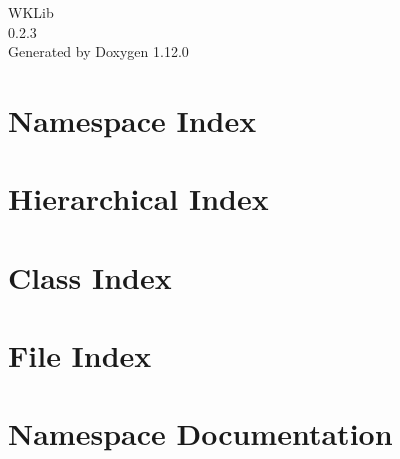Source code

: \documentclass[twoside]{book}
\newcommand{\+}{\discretionary{\mbox{\scriptsize$\hookleftarrow$}}{}{}}
\newcommand{\clearemptydoublepage}{%
    \newpage{\pagestyle{empty}\cleardoublepage}%
  }
\begin{document}
  \raggedbottom
    \hypersetup{pageanchor=false,
                bookmarksnumbered=true,
                pdfencoding=unicode
               }
  \begin{titlepage}
  \vspace*{7cm}
  \begin{center}%
  {\Large WKLib}\\
  [1ex]\large 0.\+2.\+3 \\
  \vspace*{1cm}
  {\large Generated by Doxygen 1.12.0}\\
  \end{center}
  \end{titlepage}
  \clearemptydoublepage
  \tableofcontents
  \clearemptydoublepage
  \hypersetup{pageanchor=true}

\chapter{Namespace Index}

\chapter{Hierarchical Index}

\chapter{Class Index}

\chapter{File Index}

\chapter{Namespace Documentation}

















\end{document}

● The task
In the material above, please find every line that includes the word "newcommand" and copy it.

● Exercise output
\newcommand{\+}{\discretionary{\mbox{\scriptsize$\hookleftarrow$}}{}{}}
\newcommand{\clearemptydoublepage}{%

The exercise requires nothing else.